Rome Film school festival highlights incredible young talent

Photo: Anna Di Paola

ROME – Ten short films will be in the spotlight at the first ever Rome International Film-school festival being held in Grottaferrata on May 30, 2018 at 19.00, in the Alfellini Cinema in Grottaferrata.

 Students from Brazil, Colombia, Italy, Nigeria, Turkey and the United States of America will present their original documentaries at the first such event of its kind in the Castelli Romani.

 To be opened by the mayor of Grottaferrata,  Luciano Andreotti,  this first showing of the films that have been completely written, directed and produced by each of the selected students taking part, but often edited and filmed by fellow students, represents the beginning of an ambitious initiative to give young film makers across the globe a chance to participate not only in the annual festival in the charming Castelli township but is also to take part in a major international film competition in the coming months.

 “I love the idea of this film festival for young talent” said Mayor Andreotti who has been inspired to push for the festival reviving a love of cinema and an earlier film festival started by his father years ago in Grottaferrata. “There is a strong emotional connection for me,” added Andreotti who will cut the ribbon on Wednesday’s event.

 The brainchild of a former MTV Project Manager and local talent spotter, each of the ten films provides a glimpse of the huge potential of this group of young film makers and give a heads-up to an industry which constantly needs new and original talent to fill an insatiable global appetite for film.

 Taking place in Italy, the birthplace of some of cinema’s most famous film directors such as Fellini, Bertolucci, Pasolini, Ponti, de Sica, and only a few kilometres from Rome’s famous Cinecitta movie studies, the event focuses on powerful movie “shorts” on themes as diverse as transvestite prostitution, unrequited love, the struggles of a foreign woman in Rome, a real-life Pinocchio story and a beautiful passage of a lifetime.

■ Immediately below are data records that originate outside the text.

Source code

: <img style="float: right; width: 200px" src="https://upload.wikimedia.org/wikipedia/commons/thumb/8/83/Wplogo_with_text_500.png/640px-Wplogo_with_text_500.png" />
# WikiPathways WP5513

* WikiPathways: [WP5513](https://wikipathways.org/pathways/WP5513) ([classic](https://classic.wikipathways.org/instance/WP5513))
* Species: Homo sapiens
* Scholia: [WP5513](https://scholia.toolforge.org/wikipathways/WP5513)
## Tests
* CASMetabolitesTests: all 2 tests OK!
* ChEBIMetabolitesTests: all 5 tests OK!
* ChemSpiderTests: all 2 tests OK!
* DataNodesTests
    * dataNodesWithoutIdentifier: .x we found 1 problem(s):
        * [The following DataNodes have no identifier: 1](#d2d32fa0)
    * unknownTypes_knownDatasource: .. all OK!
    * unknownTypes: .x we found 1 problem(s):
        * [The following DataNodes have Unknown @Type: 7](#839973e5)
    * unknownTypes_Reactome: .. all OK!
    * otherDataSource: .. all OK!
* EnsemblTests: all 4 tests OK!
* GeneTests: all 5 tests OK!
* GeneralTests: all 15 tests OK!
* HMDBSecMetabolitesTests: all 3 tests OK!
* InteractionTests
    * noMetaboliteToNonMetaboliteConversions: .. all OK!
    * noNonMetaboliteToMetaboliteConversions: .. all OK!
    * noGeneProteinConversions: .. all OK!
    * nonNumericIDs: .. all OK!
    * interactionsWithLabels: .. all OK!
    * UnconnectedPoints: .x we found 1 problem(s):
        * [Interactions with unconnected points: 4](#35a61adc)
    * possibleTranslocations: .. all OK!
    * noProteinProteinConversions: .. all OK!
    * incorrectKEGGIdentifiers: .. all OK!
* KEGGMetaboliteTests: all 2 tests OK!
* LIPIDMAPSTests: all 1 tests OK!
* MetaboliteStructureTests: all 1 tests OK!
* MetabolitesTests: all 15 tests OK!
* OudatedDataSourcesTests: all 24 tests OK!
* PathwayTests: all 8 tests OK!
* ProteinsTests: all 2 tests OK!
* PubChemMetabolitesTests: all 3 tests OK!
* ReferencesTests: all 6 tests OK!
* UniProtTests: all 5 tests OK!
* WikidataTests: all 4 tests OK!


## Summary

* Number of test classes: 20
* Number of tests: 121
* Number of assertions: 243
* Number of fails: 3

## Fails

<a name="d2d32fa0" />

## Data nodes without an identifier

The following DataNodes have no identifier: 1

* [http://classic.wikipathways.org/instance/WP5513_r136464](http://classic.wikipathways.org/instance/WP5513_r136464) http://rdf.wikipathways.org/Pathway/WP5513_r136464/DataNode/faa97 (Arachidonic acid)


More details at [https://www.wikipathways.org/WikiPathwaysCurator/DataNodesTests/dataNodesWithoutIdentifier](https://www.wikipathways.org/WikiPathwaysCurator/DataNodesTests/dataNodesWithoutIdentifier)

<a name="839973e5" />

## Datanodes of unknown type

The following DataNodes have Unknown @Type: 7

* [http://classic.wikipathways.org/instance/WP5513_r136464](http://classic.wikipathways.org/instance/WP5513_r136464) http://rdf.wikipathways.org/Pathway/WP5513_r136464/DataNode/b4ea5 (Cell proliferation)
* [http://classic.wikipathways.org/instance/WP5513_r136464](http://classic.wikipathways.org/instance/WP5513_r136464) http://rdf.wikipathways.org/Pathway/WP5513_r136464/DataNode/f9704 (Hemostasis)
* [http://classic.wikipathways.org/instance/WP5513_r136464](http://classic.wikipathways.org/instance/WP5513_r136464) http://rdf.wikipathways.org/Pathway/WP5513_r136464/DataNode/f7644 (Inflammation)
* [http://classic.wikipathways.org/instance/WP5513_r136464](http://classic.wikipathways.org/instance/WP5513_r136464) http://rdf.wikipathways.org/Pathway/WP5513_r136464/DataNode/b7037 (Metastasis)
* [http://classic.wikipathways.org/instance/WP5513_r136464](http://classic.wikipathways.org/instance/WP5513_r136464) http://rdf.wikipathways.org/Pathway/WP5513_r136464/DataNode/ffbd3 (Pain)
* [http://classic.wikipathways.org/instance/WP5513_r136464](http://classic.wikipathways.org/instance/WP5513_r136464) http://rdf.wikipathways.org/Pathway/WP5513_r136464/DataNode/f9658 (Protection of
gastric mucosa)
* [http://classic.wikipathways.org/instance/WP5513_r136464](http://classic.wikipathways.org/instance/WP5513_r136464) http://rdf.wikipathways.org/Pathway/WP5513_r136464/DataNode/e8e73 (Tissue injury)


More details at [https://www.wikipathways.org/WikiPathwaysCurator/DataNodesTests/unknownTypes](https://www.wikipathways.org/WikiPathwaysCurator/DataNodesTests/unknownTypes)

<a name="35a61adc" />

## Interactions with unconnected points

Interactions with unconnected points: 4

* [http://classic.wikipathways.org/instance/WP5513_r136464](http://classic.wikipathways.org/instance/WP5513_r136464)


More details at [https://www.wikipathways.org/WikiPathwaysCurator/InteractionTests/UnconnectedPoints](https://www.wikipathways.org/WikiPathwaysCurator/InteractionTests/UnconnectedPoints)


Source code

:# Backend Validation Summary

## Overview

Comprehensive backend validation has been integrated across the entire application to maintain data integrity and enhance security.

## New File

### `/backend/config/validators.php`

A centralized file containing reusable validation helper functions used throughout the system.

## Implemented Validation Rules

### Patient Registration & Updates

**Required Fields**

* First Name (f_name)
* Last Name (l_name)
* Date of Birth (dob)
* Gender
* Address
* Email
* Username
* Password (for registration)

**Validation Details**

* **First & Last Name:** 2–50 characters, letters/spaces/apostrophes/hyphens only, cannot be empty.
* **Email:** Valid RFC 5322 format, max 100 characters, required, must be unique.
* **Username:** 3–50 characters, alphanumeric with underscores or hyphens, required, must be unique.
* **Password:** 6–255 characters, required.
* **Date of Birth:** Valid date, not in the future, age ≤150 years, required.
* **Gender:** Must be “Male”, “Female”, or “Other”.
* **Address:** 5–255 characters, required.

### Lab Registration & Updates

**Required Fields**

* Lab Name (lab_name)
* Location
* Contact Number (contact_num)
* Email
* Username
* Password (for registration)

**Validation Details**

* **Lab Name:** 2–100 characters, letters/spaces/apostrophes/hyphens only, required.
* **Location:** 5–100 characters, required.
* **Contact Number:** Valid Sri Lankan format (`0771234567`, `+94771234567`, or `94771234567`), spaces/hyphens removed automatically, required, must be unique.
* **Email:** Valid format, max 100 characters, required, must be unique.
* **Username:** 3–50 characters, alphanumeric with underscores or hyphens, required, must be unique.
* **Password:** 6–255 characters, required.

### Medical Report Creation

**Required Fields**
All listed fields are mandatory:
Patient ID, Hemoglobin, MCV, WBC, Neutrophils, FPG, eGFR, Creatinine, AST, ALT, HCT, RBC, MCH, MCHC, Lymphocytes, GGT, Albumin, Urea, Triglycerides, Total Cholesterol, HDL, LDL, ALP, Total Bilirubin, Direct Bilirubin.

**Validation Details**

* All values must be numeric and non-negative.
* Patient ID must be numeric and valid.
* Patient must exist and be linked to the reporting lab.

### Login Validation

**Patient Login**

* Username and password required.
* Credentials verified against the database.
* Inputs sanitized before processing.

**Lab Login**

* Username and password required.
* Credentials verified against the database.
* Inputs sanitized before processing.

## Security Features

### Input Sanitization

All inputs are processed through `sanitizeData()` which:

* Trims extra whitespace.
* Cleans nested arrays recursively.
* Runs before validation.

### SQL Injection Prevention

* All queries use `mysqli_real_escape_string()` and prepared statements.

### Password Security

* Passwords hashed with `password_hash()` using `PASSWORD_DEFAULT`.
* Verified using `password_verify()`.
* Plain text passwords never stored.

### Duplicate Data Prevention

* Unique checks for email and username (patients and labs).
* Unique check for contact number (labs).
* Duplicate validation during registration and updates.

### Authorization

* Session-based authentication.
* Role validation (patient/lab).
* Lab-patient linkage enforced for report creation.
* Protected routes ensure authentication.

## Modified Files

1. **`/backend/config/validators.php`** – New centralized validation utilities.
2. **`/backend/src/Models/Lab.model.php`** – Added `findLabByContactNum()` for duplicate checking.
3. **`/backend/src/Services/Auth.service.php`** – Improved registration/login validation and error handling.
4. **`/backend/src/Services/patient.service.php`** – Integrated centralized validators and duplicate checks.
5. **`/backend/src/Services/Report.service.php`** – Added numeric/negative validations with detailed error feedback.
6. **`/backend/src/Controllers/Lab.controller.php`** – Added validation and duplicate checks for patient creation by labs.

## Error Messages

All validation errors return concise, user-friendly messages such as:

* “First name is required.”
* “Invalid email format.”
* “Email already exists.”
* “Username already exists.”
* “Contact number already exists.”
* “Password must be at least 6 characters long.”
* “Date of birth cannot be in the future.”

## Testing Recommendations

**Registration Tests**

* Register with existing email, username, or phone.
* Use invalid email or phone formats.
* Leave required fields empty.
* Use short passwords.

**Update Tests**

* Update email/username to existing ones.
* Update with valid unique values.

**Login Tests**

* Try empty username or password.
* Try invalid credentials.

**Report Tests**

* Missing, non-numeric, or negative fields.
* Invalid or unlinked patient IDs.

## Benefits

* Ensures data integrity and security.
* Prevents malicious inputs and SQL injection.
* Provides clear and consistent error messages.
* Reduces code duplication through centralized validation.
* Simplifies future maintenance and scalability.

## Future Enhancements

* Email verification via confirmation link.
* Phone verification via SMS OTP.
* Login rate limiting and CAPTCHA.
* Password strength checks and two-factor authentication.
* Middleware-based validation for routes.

 The Rome International Film School, owned by Carl Haber, is located just behind the famous Pantheon in Rome’s historical centre, opened its doors to students in 2015.  Today, there students from six different countries are taught by award winning teachers, a couple of whom have won Italy’s prestigious Palma d’ Oro.

 The film school is privately funded with students paying not only tuition but film production costs.